## Imports

In [2]:
import ibis
from ibis import _
ibis.options.interactive = True
import ibis.selectors as s
import os

## Functions to run the TPC-H queries

In [3]:
def tpc_h01(con):
    """    
    This query reports the amount of business that was billed, shipped, and returned.
    
    The Pricing Summary Report Query provides a summary pricing report for all lineitems
    shipped as of a given date. The date is within 60 - 120 days of the greatest ship date
    contained in the database. The query lists totals for extended price, discounted extended
    price, discounted extended price plus tax, average quantity, average extended
    price, and average discount.
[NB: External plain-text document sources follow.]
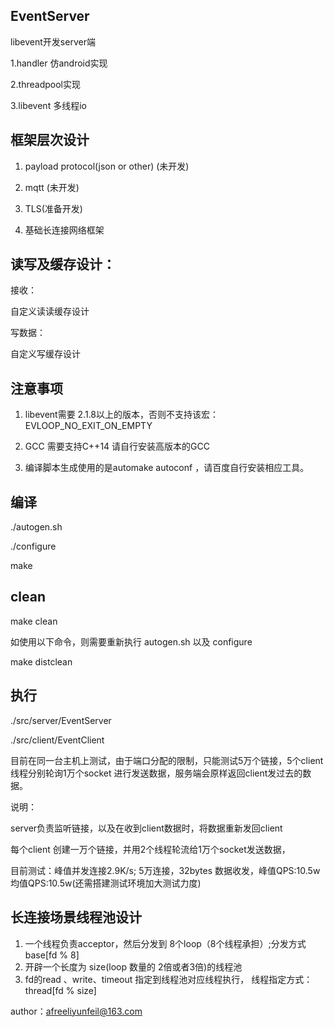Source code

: 
## EventServer
libevent开发server端

1.handler 仿android实现

2.threadpool实现

3.libevent 多线程io

## 框架层次设计
1. payload protocol(json or other) (未开发)

2. mqtt (未开发)

3. TLS(准备开发)

4. 基础长连接网络框架


## 读写及缓存设计：
接收：

自定义读读缓存设计

写数据：

自定义写缓存设计

## 注意事项
1. libevent需要 2.1.8以上的版本，否则不支持该宏：EVLOOP_NO_EXIT_ON_EMPTY

2. GCC 需要支持C++14 请自行安装高版本的GCC

3. 编译脚本生成使用的是automake autoconf ，请百度自行安装相应工具。
  
## 编译
./autogen.sh

./configure

make

## clean
make clean

如使用以下命令，则需要重新执行 autogen.sh 以及 configure

make distclean

## 执行
./src/server/EventServer

./src/client/EventClient

目前在同一台主机上测试，由于端口分配的限制，只能测试5万个链接，5个client线程分别轮询1万个socket 进行发送数据，服务端会原样返回client发过去的数据。

说明：

server负责监听链接，以及在收到client数据时，将数据重新发回client

每个client 创建一万个链接，并用2个线程轮流给1万个socket发送数据，

目前测试：峰值并发连接2.9K/s; 5万连接，32bytes 数据收发，峰值QPS:10.5w 均值QPS:10.5w(还需搭建测试环境加大测试力度)


## 长连接场景线程池设计

1. 一个线程负责acceptor，然后分发到 8个loop（8个线程承担）;分发方式 base[fd % 8] 
2. 开辟一个长度为 size(loop 数量的 2倍或者3倍)的线程池
3. fd的read 、write、timeout 指定到线程池对应线程执行， 线程指定方式：thread[fd % size]

author：afreeliyunfeil@163.com
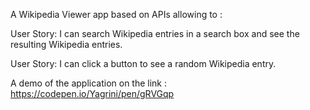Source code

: A Wikipedia Viewer app based on APIs allowing to :

User Story: I can search Wikipedia entries in a search box and see the resulting Wikipedia entries.

User Story: I can click a button to see a random Wikipedia entry.

A demo of the application on the link : https://codepen.io/Yagrini/pen/gRVGqp
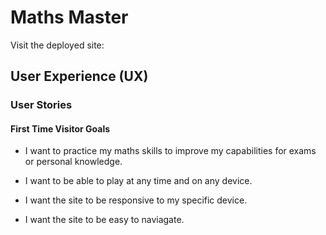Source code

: # Maths Master

Visit the deployed site: 

## User Experience (UX)

### User Stories

#### First Time Visitor Goals

* I want to practice my maths skills to improve my capabilities for exams or personal knowledge. 

* I want to be able to play at any time and on any device.

* I want the site to be responsive to my specific device.

* I want the site to be easy to naviagate.


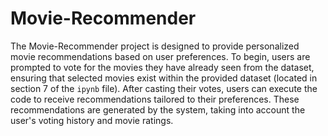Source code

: # Movie-Recommender
The Movie-Recommender project is designed to provide personalized movie recommendations based on user preferences. To begin, users are prompted to vote for the movies they have already seen from the dataset, ensuring that selected movies exist within the provided dataset (located in section 7 of the `ipynb` file). After casting their votes, users can execute the code to receive recommendations tailored to their preferences. These recommendations are generated by the system, taking into account the user's voting history and movie ratings.
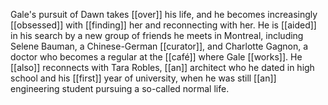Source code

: Gale's pursuit of Dawn takes [[over]] his life, and he becomes increasingly [[obsessed]] with [[finding]] her and reconnecting with her. He is [[aided]] in his search by a new group of friends he meets in Montreal, including Selene Bauman, a Chinese-German [[curator]], and Charlotte Gagnon, a doctor who becomes a regular at the [[café]] where Gale [[works]]. He [[also]] reconnects with Tara Robles, [[an]] architect who he dated in high school and his [[first]] year of university, when he was still [[an]] engineering student pursuing a so-called normal life.

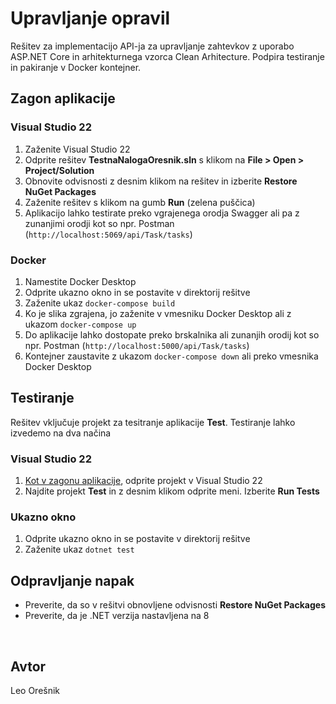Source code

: # Upravljanje opravil
Rešitev za implementacijo API-ja za upravljanje zahtevkov z uporabo ASP.NET Core in arhitekturnega vzorca Clean Arhitecture. Podpira testiranje in pakiranje v Docker kontejner.

## Zagon aplikacije
### Visual Studio 22
<a name="vs22anchor"></a>
1. Zaženite Visual Studio 22
2. Odprite rešitev **TestnaNalogaOresnik.sln** s klikom na **File > Open > Project/Solution**
3. Obnovite odvisnosti z desnim klikom na rešitev in izberite **Restore NuGet Packages**
4. Zaženite rešitev s klikom na gumb **Run** (zelena puščica)
5. Aplikacijo lahko testirate preko vgrajenega orodja Swagger ali pa z zunanjimi orodji kot so npr. Postman (`http://localhost:5069/api/Task/tasks`)

### Docker
1. Namestite Docker Desktop
2. Odprite ukazno okno in se postavite v direktorij rešitve
3. Zaženite ukaz `docker-compose build`
4. Ko je slika zgrajena, jo zaženite v vmesniku Docker Desktop ali z ukazom `docker-compose up`
5. Do aplikacije lahko dostopate preko brskalnika ali zunanjih orodij kot so npr. Postman (`http://localhost:5000/api/Task/tasks`)
6. Kontejner zaustavite z ukazom `docker-compose down` ali preko vmesnika Docker Desktop

## Testiranje
Rešitev vključuje projekt za tesitranje aplikacije **Test**. Testiranje lahko izvedemo na dva načina
### Visual Studio 22
1. [Kot v zagonu aplikacije](#vs22anchor), odprite projekt v Visual Studio 22
2. Najdite projekt **Test** in z desnim klikom odprite meni. Izberite **Run Tests**

### Ukazno okno
1. Odprite ukazno okno in se postavite v direktorij rešitve
2. Zaženite ukaz `dotnet test`

## Odpravljanje napak
- Preverite, da so v rešitvi obnovljene odvisnosti **Restore NuGet Packages**
- Preverite, da je .NET verzija nastavljena na 8

<br>

## Avtor
Leo Orešnik
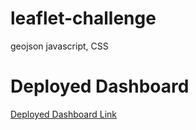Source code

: # leaflet-challenge
geojson javascript, CSS

# Deployed Dashboard
[Deployed Dashboard Link](https://keshakp2023.github.io/leaflet-challenge/)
These aggregates are grouped by RETURNFLAG and LINESTATUS,
    and listed in ascending order of RETURNFLAG and LINESTATUS. A count of the number of
    lineitems in each group is included.
    """
    lineitem = con.table("lineitem")
    q01 = (
        lineitem
        .filter(_.l_shipdate <= (ibis.date('1998-12-01') - ibis.interval(days=90)))
        .aggregate(
            by=[_.l_returnflag, _.l_linestatus],
            sum_qty=_.l_quantity.sum(),
            sum_base_price=_.l_extendedprice.sum(),
            sum_disc_price=(_.l_extendedprice * (1 - _.l_discount)).sum(),
            sum_charge=(_.l_extendedprice * (1 - _.l_discount) * (1 + _.l_tax)).sum(),
            avg_qty=_.l_quantity.mean(),
            avg_price=_.l_extendedprice.mean(),
            avg_disc=_.l_discount.mean(),
            count_order=_.count()
        )
        .order_by([_.l_returnflag, _.l_linestatus])
    )
    return q01


def tpc_h10(con):
    """
    The query identifies customers who might be having problems with the parts that are
    shipped to them.
    
    The Returned Item Reporting Query finds the top 20 customers, in terms of their effect
    on lost revenue for a given quarter, who have returned parts. The query considers only
    parts that were ordered in the specified quarter. The query lists the customer's name,
    address, nation, phone number, account balance, comment information and revenue lost.
    The customers are listed in descending order of lost revenue. Revenue lost is defined
    as sum(l_extendedprice*(1-l_discount)) for all qualifying lineitems.
    """
    lineitem = con.table('lineitem')
    orders = con.table('orders')
    customer = con.table("customer")
    nation = con.table("nation")
    
    q = (
        customer
            .join(orders, orders.o_custkey == customer.c_custkey)
            .join(lineitem, lineitem.l_orderkey == orders.o_orderkey)
            .join(nation, customer.c_nationkey == nation.n_nationkey)
    )

    q = q.filter(
        [
            (q.o_orderdate >= ibis.date("1993-10-01")) & (q.o_orderdate < (ibis.date("1993-10-01") + ibis.interval(months=3))),
            q.l_returnflag == "R",
        ]
    )

    gq = q.group_by(
        [
            q.c_custkey,
            q.c_name,
            q.c_acctbal,
            q.c_phone,
            q.n_name,
            q.c_address,
            q.c_comment,
        ]
    )
    q = gq.aggregate(revenue=(q.l_extendedprice * (1 - q.l_discount)).sum())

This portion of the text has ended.